Die Festnahmen erfolgten in Barcelona, Valencia und Almeria. Den Hackern werde zur Last gelegt, die Internetseiten von Sonys Playstation attackiert zu haben, aber auch mehrere Banken, den italienischen Energiekonzern Enel sowie Internetauftritte der Regierungen von Ägypten, Algerien, Libyen, Iran, Chile, Kolumbien und Neuseeland.

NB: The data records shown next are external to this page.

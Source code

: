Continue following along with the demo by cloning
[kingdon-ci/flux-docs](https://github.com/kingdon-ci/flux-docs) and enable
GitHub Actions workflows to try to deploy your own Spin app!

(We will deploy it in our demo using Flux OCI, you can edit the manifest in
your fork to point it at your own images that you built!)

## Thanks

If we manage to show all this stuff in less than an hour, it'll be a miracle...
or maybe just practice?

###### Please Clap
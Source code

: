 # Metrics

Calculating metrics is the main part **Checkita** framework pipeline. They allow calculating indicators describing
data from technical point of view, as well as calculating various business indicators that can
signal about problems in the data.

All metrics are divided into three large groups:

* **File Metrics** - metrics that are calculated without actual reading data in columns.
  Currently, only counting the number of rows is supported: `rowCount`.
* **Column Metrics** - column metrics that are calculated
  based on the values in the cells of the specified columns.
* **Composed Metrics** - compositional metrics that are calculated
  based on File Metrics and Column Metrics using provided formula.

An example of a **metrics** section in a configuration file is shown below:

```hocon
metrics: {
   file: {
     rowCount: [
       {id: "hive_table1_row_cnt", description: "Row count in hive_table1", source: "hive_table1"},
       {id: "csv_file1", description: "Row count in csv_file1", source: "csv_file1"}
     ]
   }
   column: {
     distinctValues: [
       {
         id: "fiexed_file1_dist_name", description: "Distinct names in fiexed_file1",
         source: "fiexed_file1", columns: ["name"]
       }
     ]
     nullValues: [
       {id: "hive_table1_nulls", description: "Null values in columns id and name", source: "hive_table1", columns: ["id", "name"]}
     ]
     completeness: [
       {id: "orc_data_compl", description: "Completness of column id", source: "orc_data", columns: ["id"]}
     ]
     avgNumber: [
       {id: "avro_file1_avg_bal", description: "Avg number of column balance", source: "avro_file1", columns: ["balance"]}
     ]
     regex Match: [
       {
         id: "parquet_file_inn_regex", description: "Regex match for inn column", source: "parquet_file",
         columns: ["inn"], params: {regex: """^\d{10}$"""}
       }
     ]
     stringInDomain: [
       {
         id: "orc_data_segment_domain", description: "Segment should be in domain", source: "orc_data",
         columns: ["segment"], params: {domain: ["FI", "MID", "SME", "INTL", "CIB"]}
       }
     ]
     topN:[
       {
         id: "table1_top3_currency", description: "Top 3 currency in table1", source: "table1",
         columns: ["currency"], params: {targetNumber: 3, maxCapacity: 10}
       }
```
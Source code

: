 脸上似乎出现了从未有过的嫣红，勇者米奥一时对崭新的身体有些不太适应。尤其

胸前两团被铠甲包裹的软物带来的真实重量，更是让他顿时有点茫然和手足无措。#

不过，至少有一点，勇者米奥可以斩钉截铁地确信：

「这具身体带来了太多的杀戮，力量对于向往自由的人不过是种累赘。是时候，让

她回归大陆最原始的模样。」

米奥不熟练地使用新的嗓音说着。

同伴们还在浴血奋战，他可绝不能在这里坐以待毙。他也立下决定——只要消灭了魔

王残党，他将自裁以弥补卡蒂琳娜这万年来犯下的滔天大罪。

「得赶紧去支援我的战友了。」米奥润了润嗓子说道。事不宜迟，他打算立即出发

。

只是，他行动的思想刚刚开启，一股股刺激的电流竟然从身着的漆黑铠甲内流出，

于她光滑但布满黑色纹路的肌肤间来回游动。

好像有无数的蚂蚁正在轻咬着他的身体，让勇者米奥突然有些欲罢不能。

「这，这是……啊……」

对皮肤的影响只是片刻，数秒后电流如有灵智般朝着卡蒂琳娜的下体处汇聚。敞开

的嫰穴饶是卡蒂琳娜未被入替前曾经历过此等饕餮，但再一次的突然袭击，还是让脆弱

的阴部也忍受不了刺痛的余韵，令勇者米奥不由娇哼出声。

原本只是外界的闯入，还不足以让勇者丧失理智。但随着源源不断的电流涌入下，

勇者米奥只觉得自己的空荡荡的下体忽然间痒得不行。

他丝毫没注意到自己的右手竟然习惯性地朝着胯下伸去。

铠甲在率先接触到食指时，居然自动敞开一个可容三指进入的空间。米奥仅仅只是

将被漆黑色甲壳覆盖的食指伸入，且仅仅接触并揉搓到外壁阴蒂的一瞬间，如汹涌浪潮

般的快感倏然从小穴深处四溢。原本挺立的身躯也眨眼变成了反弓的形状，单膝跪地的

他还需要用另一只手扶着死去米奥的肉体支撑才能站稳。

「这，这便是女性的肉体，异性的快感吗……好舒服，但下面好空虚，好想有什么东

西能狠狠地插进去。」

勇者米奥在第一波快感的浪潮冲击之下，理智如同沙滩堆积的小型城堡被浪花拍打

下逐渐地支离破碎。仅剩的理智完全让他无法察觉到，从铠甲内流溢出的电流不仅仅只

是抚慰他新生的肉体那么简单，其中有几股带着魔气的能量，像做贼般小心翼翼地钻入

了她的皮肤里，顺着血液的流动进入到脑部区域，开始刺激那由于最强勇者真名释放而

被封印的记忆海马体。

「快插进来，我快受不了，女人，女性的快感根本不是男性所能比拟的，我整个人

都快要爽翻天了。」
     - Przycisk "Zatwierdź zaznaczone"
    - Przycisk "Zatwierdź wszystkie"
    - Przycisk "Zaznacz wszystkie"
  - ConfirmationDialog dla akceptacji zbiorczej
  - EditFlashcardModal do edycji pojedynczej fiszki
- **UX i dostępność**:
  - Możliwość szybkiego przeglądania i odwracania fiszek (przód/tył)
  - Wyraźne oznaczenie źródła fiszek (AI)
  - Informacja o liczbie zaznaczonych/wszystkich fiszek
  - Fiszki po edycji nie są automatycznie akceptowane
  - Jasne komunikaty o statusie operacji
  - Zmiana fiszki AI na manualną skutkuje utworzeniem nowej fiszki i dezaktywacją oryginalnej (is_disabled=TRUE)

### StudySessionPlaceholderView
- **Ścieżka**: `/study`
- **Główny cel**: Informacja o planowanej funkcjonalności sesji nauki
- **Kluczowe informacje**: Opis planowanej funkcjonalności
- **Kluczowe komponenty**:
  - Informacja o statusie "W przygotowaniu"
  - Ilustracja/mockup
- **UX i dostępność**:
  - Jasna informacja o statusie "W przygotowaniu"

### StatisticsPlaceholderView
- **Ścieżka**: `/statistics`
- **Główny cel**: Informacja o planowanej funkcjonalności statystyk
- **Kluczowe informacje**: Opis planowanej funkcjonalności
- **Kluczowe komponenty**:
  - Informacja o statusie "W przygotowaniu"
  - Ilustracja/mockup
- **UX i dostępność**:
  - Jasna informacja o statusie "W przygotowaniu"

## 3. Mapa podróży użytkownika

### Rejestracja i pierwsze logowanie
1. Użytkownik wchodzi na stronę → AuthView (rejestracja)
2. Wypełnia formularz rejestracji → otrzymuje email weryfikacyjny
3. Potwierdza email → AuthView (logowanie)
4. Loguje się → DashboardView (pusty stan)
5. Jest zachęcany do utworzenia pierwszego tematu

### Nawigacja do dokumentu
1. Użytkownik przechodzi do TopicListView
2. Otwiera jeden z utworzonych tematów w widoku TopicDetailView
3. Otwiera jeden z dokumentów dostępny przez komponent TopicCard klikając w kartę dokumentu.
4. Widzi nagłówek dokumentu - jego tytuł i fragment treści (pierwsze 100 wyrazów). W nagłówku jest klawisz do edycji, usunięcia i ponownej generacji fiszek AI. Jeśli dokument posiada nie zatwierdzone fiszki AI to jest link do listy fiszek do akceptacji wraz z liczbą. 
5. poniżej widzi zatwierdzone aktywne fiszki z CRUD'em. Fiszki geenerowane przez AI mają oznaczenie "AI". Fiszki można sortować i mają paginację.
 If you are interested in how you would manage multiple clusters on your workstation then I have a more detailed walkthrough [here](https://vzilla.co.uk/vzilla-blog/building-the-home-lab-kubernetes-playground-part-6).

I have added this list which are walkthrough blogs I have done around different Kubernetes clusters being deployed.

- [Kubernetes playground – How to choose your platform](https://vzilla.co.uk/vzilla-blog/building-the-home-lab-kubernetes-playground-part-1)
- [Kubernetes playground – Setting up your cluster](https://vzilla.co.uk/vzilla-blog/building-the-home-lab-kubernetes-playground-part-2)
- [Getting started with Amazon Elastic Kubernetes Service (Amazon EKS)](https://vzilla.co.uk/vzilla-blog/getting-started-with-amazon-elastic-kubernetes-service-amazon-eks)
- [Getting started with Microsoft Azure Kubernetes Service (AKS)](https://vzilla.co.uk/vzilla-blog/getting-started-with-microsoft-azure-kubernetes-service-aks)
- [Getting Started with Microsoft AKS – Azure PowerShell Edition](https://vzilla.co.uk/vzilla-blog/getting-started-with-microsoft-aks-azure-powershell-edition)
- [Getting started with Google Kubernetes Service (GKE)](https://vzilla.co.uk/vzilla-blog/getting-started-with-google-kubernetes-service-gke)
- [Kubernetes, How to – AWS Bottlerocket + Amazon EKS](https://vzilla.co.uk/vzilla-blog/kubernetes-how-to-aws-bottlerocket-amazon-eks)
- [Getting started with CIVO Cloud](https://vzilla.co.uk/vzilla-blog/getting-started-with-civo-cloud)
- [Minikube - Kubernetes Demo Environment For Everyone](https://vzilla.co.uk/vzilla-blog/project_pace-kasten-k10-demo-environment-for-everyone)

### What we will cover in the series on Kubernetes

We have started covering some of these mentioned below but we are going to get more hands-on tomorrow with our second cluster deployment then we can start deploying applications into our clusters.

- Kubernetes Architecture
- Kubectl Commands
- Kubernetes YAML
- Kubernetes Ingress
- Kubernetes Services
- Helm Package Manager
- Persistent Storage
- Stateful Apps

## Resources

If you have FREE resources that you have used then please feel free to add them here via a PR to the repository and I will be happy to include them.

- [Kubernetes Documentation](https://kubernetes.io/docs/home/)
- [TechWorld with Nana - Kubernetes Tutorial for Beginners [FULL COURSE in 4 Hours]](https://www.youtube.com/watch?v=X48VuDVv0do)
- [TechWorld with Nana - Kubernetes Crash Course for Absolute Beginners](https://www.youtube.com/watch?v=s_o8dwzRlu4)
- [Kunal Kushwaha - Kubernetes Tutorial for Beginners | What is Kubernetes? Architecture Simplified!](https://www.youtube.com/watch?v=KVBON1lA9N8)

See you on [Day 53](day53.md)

Noch unklar ist den Angaben zufolge allerdings, welche Rolle die drei bei den Angriffen auf Sony spielten. Dabei waren im April sensible Daten von weltweit etwa hundert Millionen Kunden des Playstation Network und des Musik- und Filmdienstes Qriocity gehackt worden. Später räumte der Konzern ein, dass auch Daten aus seinem Onlinespiele-Netzwerk Sony Online Entertainment (SOE) gestohlen worden waren.
Sony hatte sämtliche Angebote zeitweise gestoppt. Anfang Juni war dann ein neuer Hackerangriff bekannt geworden, bei dem sensible Nutzerdaten von der Internetseite SonyPictures.com gestohlen wurden. Der Gruppe "Anonymous" werden auch Internetangriffe auf spanische Behörden vorgeworfen.